> PROBLEM REQUIREMENTS
Within the listing below, give again exactly the lines between the one containing "Source code" and the one containing "[TOP](#debuggercises)", inclusive, pictures left aside.

> DATASET
————————

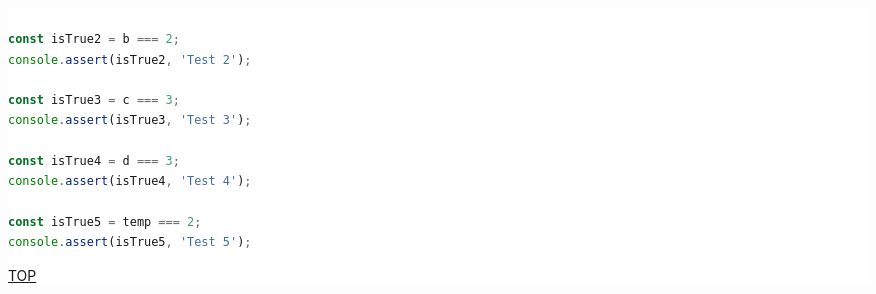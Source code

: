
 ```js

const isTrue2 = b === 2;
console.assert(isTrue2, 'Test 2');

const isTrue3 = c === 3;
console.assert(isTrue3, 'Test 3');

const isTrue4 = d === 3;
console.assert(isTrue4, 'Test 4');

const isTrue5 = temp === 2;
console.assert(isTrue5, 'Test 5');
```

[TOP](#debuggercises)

————————

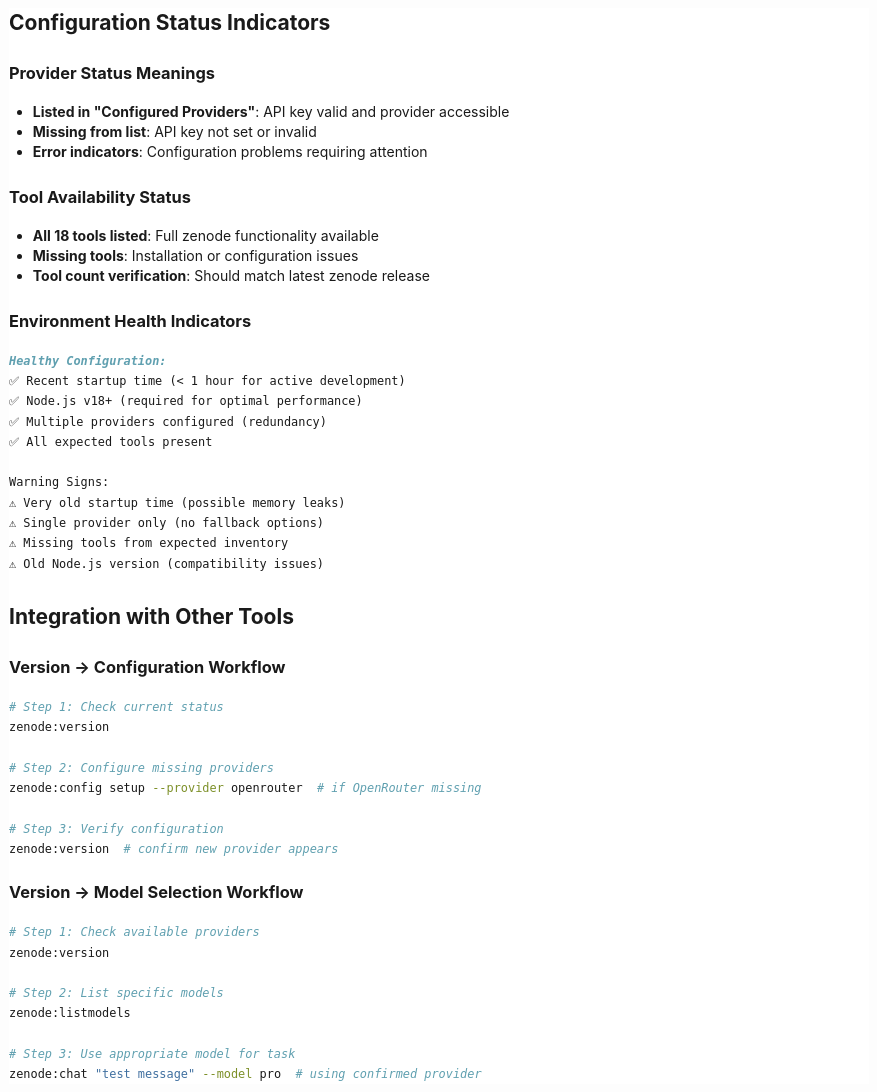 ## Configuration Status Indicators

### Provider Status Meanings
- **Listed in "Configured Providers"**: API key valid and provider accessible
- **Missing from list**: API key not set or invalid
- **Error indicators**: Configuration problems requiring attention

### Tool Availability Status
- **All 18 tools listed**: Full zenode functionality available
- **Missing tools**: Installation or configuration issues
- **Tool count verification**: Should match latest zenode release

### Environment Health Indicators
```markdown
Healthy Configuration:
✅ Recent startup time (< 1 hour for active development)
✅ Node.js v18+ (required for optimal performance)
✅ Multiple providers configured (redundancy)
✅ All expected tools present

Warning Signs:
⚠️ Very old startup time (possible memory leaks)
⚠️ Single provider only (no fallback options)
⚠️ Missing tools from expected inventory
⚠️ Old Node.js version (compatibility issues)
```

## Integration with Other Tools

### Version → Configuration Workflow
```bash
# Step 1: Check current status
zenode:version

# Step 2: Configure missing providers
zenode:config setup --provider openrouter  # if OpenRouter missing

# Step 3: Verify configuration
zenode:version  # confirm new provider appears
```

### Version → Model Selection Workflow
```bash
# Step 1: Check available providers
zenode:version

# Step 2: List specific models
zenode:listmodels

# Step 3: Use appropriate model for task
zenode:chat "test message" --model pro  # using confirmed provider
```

————————

> RESPONSE BELOW
Source code

:
 ```js

const isTrue2 = b === 2;
console.assert(isTrue2, 'Test 2');

const isTrue3 = c === 3;
console.assert(isTrue3, 'Test 3');

const isTrue4 = d === 3;
console.assert(isTrue4, 'Test 4');

const isTrue5 = temp === 2;
console.assert(isTrue5, 'Test 5');
```

[TOP](#debuggercises)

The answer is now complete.